### SUPPLIED DATA
--------------------------------------------------
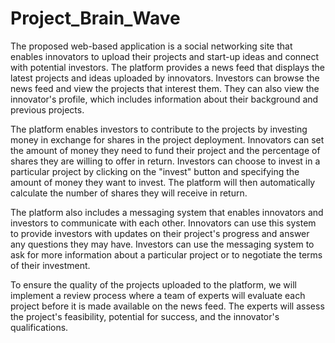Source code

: # Project_Brain_Wave

The proposed web-based application is a social networking site that enables innovators to
upload their projects and start-up ideas and connect with potential investors. The
platform provides a news feed that displays the latest projects and ideas uploaded by
innovators. Investors can browse the news feed and view the projects that interest them.
They can also view the innovator's profile, which includes information about their
background and previous projects.

The platform enables investors to contribute to the projects by investing money in
exchange for shares in the project deployment. Innovators can set the amount of money
they need to fund their project and the percentage of shares they are willing to offer in
return. Investors can choose to invest in a particular project by clicking on the "invest"
button and specifying the amount of money they want to invest. The platform will then
automatically calculate the number of shares they will receive in return.

The platform also includes a messaging system that enables innovators and investors to
communicate with each other. Innovators can use this system to provide investors with
updates on their project's progress and answer any questions they may have. Investors
can use the messaging system to ask for more information about a particular project or to
negotiate the terms of their investment.

To ensure the quality of the projects uploaded to the platform, we will implement a
review process where a team of experts will evaluate each project before it is made
available on the news feed. The experts will assess the project's feasibility, potential for
success, and the innovator's qualifications.
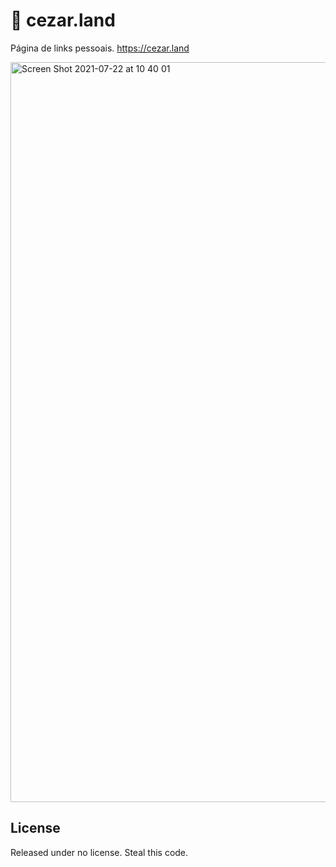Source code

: # 🏰 cezar.land
Página de links pessoais. https://cezar.land

<img width="1184" alt="Screen Shot 2021-07-22 at 10 40 01" src="https://user-images.githubusercontent.com/4672033/126648681-cf263e51-d5be-4ea6-a250-df241f2b418d.png">

## License

Released under no license. Steal this code.

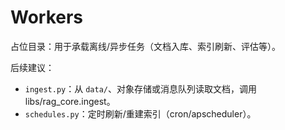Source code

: # Workers

占位目录：用于承载离线/异步任务（文档入库、索引刷新、评估等）。

后续建议：
- `ingest.py`：从 `data/`、对象存储或消息队列读取文档，调用 libs/rag_core.ingest。
- `schedules.py`：定时刷新/重建索引（cron/apscheduler）。


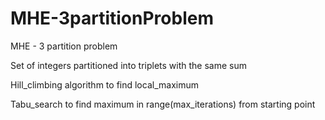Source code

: # MHE-3partitionProblem
MHE - 3 partition problem

Set of integers partitioned into triplets with the same sum

Hill_climbing algorithm to find local_maximum

Tabu_search to find maximum in range(max_iterations) from starting point

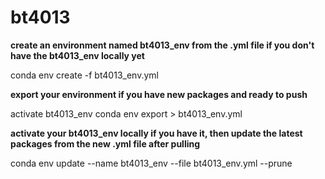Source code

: # bt4013
**create an environment named bt4013_env from the .yml file if you don't have the bt4013_env locally yet**

conda env create -f bt4013_env.yml

**export your environment if you have new packages and ready to push**

activate bt4013_env
conda env export > bt4013_env.yml

**activate your bt4013_env locally if you have it, then update the latest packages from the new .yml file after pulling**

conda env update --name bt4013_env --file bt4013_env.yml  --prune
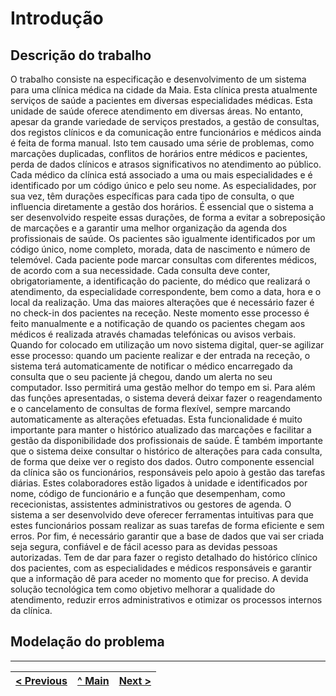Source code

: # Introdução


## Descrição do trabalho
O trabalho consiste na especificação e desenvolvimento de um sistema para uma clínica médica na cidade
da Maia. Esta clínica presta atualmente serviços de saúde a pacientes em diversas especialidades médicas.
Esta unidade de saúde oferece atendimento em diversas áreas. No entanto, apesar da grande variedade
de serviços prestados, a gestão de consultas, dos registos clínicos e da comunicação entre
funcionários e médicos ainda é feita de forma manual. Isto tem causado uma série de problemas,
como marcações duplicadas, conflitos de horários entre médicos e pacientes, perda de dados
clínicos e atrasos significativos no atendimento ao público.
Cada médico da clínica está associado a uma ou mais especialidades e é identificado por um
código único e pelo seu nome. As especialidades, por sua vez, têm durações específicas para
cada tipo de consulta, o que influencia diretamente a gestão dos horários. É essencial que o
sistema a ser desenvolvido respeite essas durações, de forma a evitar a sobreposição de
marcações e a garantir uma melhor organização da agenda dos profissionais de saúde.
Os pacientes são igualmente identificados por um código único, nome completo, morada, data
de nascimento e número de telemóvel. Cada paciente pode marcar consultas com diferentes
médicos, de acordo com a sua necessidade. Cada consulta deve conter, obrigatoriamente, a
identificação do paciente, do médico que realizará o atendimento, da especialidade
correspondente, bem como a data, hora e o local da realização.
Uma das maiores alterações que é necessário fazer é no check-in dos pacientes na receção.
Neste momento esse processo é feito manualmente e a notificação de quando os pacientes
chegam aos médicos é realizada através chamadas telefónicas ou avisos verbais. Quando for
colocado em utilização um novo sistema digital, quer-se agilizar esse processo: quando um
paciente realizar e der entrada na receção, o sistema terá automaticamente de notificar o
médico encarregado da consulta que o seu paciente já chegou, dando um alerta no seu
computador. Isso permitirá uma gestão melhor do tempo em si.
Para além das funções apresentadas, o sistema deverá deixar fazer o reagendamento e o
cancelamento de consultas de forma flexível, sempre marcando automaticamente as alterações
efetuadas. Esta funcionalidade é muito importante para manter o histórico atualizado das
marcações e facilitar a gestão da disponibilidade dos profissionais de saúde. É também
importante que o sistema deixe consultar o histórico de alterações para cada consulta, de forma
que deixe ver o registo dos dados.
Outro componente essencial da clínica são os funcionários, responsáveis pelo apoio à gestão
das tarefas diárias. Estes colaboradores estão ligados à unidade e identificados por nome, código
de funcionário e a função que desempenham, como rececionistas, assistentes administrativos
ou gestores de agenda. O sistema a ser desenvolvido deve oferecer ferramentas intuitivas para
que estes funcionários possam realizar as suas tarefas de forma eficiente e sem erros.
Por fim, é necessário garantir que a base de dados que vai ser criada seja segura, confiável e de
fácil acesso para as devidas pessoas autorizadas. Tem de dar para fazer o registo detalhado do
histórico clínico dos pacientes, com as especialidades e médicos responsáveis e garantir que a
informação dê para aceder no momento que for preciso. A devida solução tecnológica tem como
objetivo melhorar a qualidade do atendimento, reduzir erros administrativos e otimizar os
processos internos da clínica. 

## Modelação do problema


---
[< Previous](rei00.md) | [^ Main](/../../) | [Next >](rei02.md)
:--- | :---: | ---:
--------------------------------------------------
### WHAT YOU NEED TO DO
Above are the records; print exactly the lines from the line with "identificação do paciente, do" to the line with "de funcionário e", including both, and nothing else.

### SOLVED PROBLEM
identificação do paciente, do médico que realizará o atendimento, da especialidade
correspondente, bem como a data, hora e o local da realização.
Uma das maiores alterações que é necessário fazer é no check-in dos pacientes na receção.
Neste momento esse processo é feito manualmente e a notificação de quando os pacientes
chegam aos médicos é realizada através chamadas telefónicas ou avisos verbais. Quando for
colocado em utilização um novo sistema digital, quer-se agilizar esse processo: quando um
paciente realizar e der entrada na receção, o sistema terá automaticamente de notificar o
médico encarregado da consulta que o seu paciente já chegou, dando um alerta no seu
computador. Isso permitirá uma gestão melhor do tempo em si.
Para além das funções apresentadas, o sistema deverá deixar fazer o reagendamento e o
cancelamento de consultas de forma flexível, sempre marcando automaticamente as alterações
efetuadas. Esta funcionalidade é muito importante para manter o histórico atualizado das
marcações e facilitar a gestão da disponibilidade dos profissionais de saúde. É também
importante que o sistema deixe consultar o histórico de alterações para cada consulta, de forma
que deixe ver o registo dos dados.
Outro componente essencial da clínica são os funcionários, responsáveis pelo apoio à gestão
das tarefas diárias. Estes colaboradores estão ligados à unidade e identificados por nome, código
de funcionário e a função que desempenham, como rececionistas, assistentes administrativos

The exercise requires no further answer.